- WORK ORDER -
Repeat every line of the data exactly, but not the pictures.

***

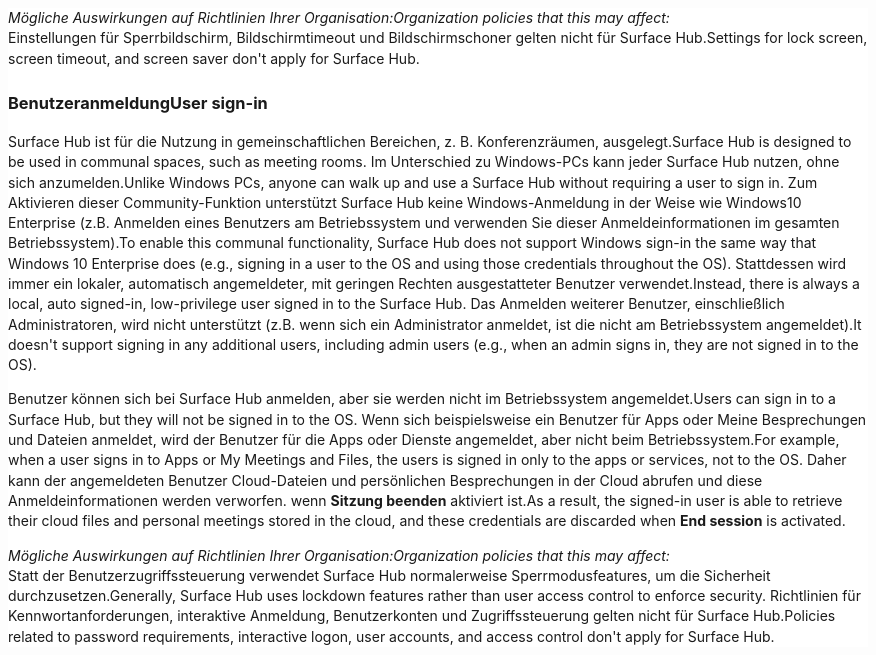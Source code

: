 *<span data-ttu-id="70d8a-123">Mögliche Auswirkungen auf Richtlinien Ihrer Organisation:</span><span class="sxs-lookup"><span data-stu-id="70d8a-123">Organization policies that this may affect:</span></span>* <br> <span data-ttu-id="70d8a-124">Einstellungen für Sperrbildschirm, Bildschirmtimeout und Bildschirmschoner gelten nicht für Surface Hub.</span><span class="sxs-lookup"><span data-stu-id="70d8a-124">Settings for lock screen, screen timeout, and screen saver don't apply for Surface Hub.</span></span>

### <a name="user-sign-in"></a><span data-ttu-id="70d8a-125">Benutzeranmeldung</span><span class="sxs-lookup"><span data-stu-id="70d8a-125">User sign-in</span></span>

<span data-ttu-id="70d8a-126">Surface Hub ist für die Nutzung in gemeinschaftlichen Bereichen, z. B. Konferenzräumen, ausgelegt.</span><span class="sxs-lookup"><span data-stu-id="70d8a-126">Surface Hub is designed to be used in communal spaces, such as meeting rooms.</span></span> <span data-ttu-id="70d8a-127">Im Unterschied zu Windows-PCs kann jeder Surface Hub nutzen, ohne sich anzumelden.</span><span class="sxs-lookup"><span data-stu-id="70d8a-127">Unlike Windows PCs, anyone can walk up and use a Surface Hub without requiring a user to sign in.</span></span> <span data-ttu-id="70d8a-128">Zum Aktivieren dieser Community-Funktion unterstützt Surface Hub keine Windows-Anmeldung in der Weise wie Windows10 Enterprise (z.B. Anmelden eines Benutzers am Betriebssystem und verwenden Sie dieser Anmeldeinformationen im gesamten Betriebssystem).</span><span class="sxs-lookup"><span data-stu-id="70d8a-128">To enable this communal functionality, Surface Hub does not support Windows sign-in the same way that Windows 10 Enterprise does (e.g., signing in a user to the OS and using those credentials throughout the OS).</span></span> <span data-ttu-id="70d8a-129">Stattdessen wird immer ein lokaler, automatisch angemeldeter, mit geringen Rechten ausgestatteter Benutzer verwendet.</span><span class="sxs-lookup"><span data-stu-id="70d8a-129">Instead, there is always a local, auto signed-in, low-privilege user signed in to the Surface Hub.</span></span> <span data-ttu-id="70d8a-130">Das Anmelden weiterer Benutzer, einschließlich Administratoren, wird nicht unterstützt (z.B. wenn sich ein Administrator anmeldet, ist die nicht am Betriebssystem angemeldet).</span><span class="sxs-lookup"><span data-stu-id="70d8a-130">It doesn't support signing in any additional users, including admin users (e.g., when an admin signs in, they are not signed in to the OS).</span></span>

<span data-ttu-id="70d8a-131">Benutzer können sich bei Surface Hub anmelden, aber sie werden nicht im Betriebssystem angemeldet.</span><span class="sxs-lookup"><span data-stu-id="70d8a-131">Users can sign in to a Surface Hub, but they will not be signed in to the OS.</span></span> <span data-ttu-id="70d8a-132">Wenn sich beispielsweise ein Benutzer für Apps oder Meine Besprechungen und Dateien anmeldet, wird der Benutzer für die Apps oder Dienste angemeldet, aber nicht beim Betriebssystem.</span><span class="sxs-lookup"><span data-stu-id="70d8a-132">For example, when a user signs in to Apps or My Meetings and Files, the users is signed in only to the apps or services, not to the OS.</span></span> <span data-ttu-id="70d8a-133">Daher kann der angemeldeten Benutzer Cloud-Dateien und persönlichen Besprechungen in der Cloud abrufen und diese Anmeldeinformationen werden verworfen. wenn **Sitzung beenden** aktiviert ist.</span><span class="sxs-lookup"><span data-stu-id="70d8a-133">As a result, the signed-in user is able to retrieve their cloud files and personal meetings stored in the cloud, and these credentials are discarded when **End session** is activated.</span></span>


*<span data-ttu-id="70d8a-134">Mögliche Auswirkungen auf Richtlinien Ihrer Organisation:</span><span class="sxs-lookup"><span data-stu-id="70d8a-134">Organization policies that this may affect:</span></span>* <br> <span data-ttu-id="70d8a-135">Statt der Benutzerzugriffssteuerung verwendet Surface Hub normalerweise Sperrmodusfeatures, um die Sicherheit durchzusetzen.</span><span class="sxs-lookup"><span data-stu-id="70d8a-135">Generally, Surface Hub uses lockdown features rather than user access control to enforce security.</span></span> <span data-ttu-id="70d8a-136">Richtlinien für Kennwortanforderungen, interaktive Anmeldung, Benutzerkonten und Zugriffssteuerung gelten nicht für Surface Hub.</span><span class="sxs-lookup"><span data-stu-id="70d8a-136">Policies related to password requirements, interactive logon, user accounts, and access control don't apply for Surface Hub.</span></span>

***

- TASK RESPONSE -
Source code

: *<span data-ttu-id="70d8a-123">Mögliche Auswirkungen auf Richtlinien Ihrer Organisation:</span><span class="sxs-lookup"><span data-stu-id="70d8a-123">Organization policies that this may affect:</span></span>* <br> <span data-ttu-id="70d8a-124">Einstellungen für Sperrbildschirm, Bildschirmtimeout und Bildschirmschoner gelten nicht für Surface Hub.</span><span class="sxs-lookup"><span data-stu-id="70d8a-124">Settings for lock screen, screen timeout, and screen saver don't apply for Surface Hub.</span></span>

### <a name="user-sign-in"></a><span data-ttu-id="70d8a-125">Benutzeranmeldung</span><span class="sxs-lookup"><span data-stu-id="70d8a-125">User sign-in</span></span>

<span data-ttu-id="70d8a-126">Surface Hub ist für die Nutzung in gemeinschaftlichen Bereichen, z. B. Konferenzräumen, ausgelegt.</span><span class="sxs-lookup"><span data-stu-id="70d8a-126">Surface Hub is designed to be used in communal spaces, such as meeting rooms.</span></span> <span data-ttu-id="70d8a-127">Im Unterschied zu Windows-PCs kann jeder Surface Hub nutzen, ohne sich anzumelden.</span><span class="sxs-lookup"><span data-stu-id="70d8a-127">Unlike Windows PCs, anyone can walk up and use a Surface Hub without requiring a user to sign in.</span></span> <span data-ttu-id="70d8a-128">Zum Aktivieren dieser Community-Funktion unterstützt Surface Hub keine Windows-Anmeldung in der Weise wie Windows10 Enterprise (z.B. Anmelden eines Benutzers am Betriebssystem und verwenden Sie dieser Anmeldeinformationen im gesamten Betriebssystem).</span><span class="sxs-lookup"><span data-stu-id="70d8a-128">To enable this communal functionality, Surface Hub does not support Windows sign-in the same way that Windows 10 Enterprise does (e.g., signing in a user to the OS and using those credentials throughout the OS).</span></span> <span data-ttu-id="70d8a-129">Stattdessen wird immer ein lokaler, automatisch angemeldeter, mit geringen Rechten ausgestatteter Benutzer verwendet.</span><span class="sxs-lookup"><span data-stu-id="70d8a-129">Instead, there is always a local, auto signed-in, low-privilege user signed in to the Surface Hub.</span></span> <span data-ttu-id="70d8a-130">Das Anmelden weiterer Benutzer, einschließlich Administratoren, wird nicht unterstützt (z.B. wenn sich ein Administrator anmeldet, ist die nicht am Betriebssystem angemeldet).</span><span class="sxs-lookup"><span data-stu-id="70d8a-130">It doesn't support signing in any additional users, including admin users (e.g., when an admin signs in, they are not signed in to the OS).</span></span>

<span data-ttu-id="70d8a-131">Benutzer können sich bei Surface Hub anmelden, aber sie werden nicht im Betriebssystem angemeldet.</span><span class="sxs-lookup"><span data-stu-id="70d8a-131">Users can sign in to a Surface Hub, but they will not be signed in to the OS.</span></span> <span data-ttu-id="70d8a-132">Wenn sich beispielsweise ein Benutzer für Apps oder Meine Besprechungen und Dateien anmeldet, wird der Benutzer für die Apps oder Dienste angemeldet, aber nicht beim Betriebssystem.</span><span class="sxs-lookup"><span data-stu-id="70d8a-132">For example, when a user signs in to Apps or My Meetings and Files, the users is signed in only to the apps or services, not to the OS.</span></span> <span data-ttu-id="70d8a-133">Daher kann der angemeldeten Benutzer Cloud-Dateien und persönlichen Besprechungen in der Cloud abrufen und diese Anmeldeinformationen werden verworfen. wenn **Sitzung beenden** aktiviert ist.</span><span class="sxs-lookup"><span data-stu-id="70d8a-133">As a result, the signed-in user is able to retrieve their cloud files and personal meetings stored in the cloud, and these credentials are discarded when **End session** is activated.</span></span>


*<span data-ttu-id="70d8a-134">Mögliche Auswirkungen auf Richtlinien Ihrer Organisation:</span><span class="sxs-lookup"><span data-stu-id="70d8a-134">Organization policies that this may affect:</span></span>* <br> <span data-ttu-id="70d8a-135">Statt der Benutzerzugriffssteuerung verwendet Surface Hub normalerweise Sperrmodusfeatures, um die Sicherheit durchzusetzen.</span><span class="sxs-lookup"><span data-stu-id="70d8a-135">Generally, Surface Hub uses lockdown features rather than user access control to enforce security.</span></span> <span data-ttu-id="70d8a-136">Richtlinien für Kennwortanforderungen, interaktive Anmeldung, Benutzerkonten und Zugriffssteuerung gelten nicht für Surface Hub.</span><span class="sxs-lookup"><span data-stu-id="70d8a-136">Policies related to password requirements, interactive logon, user accounts, and access control don't apply for Surface Hub.</span></span>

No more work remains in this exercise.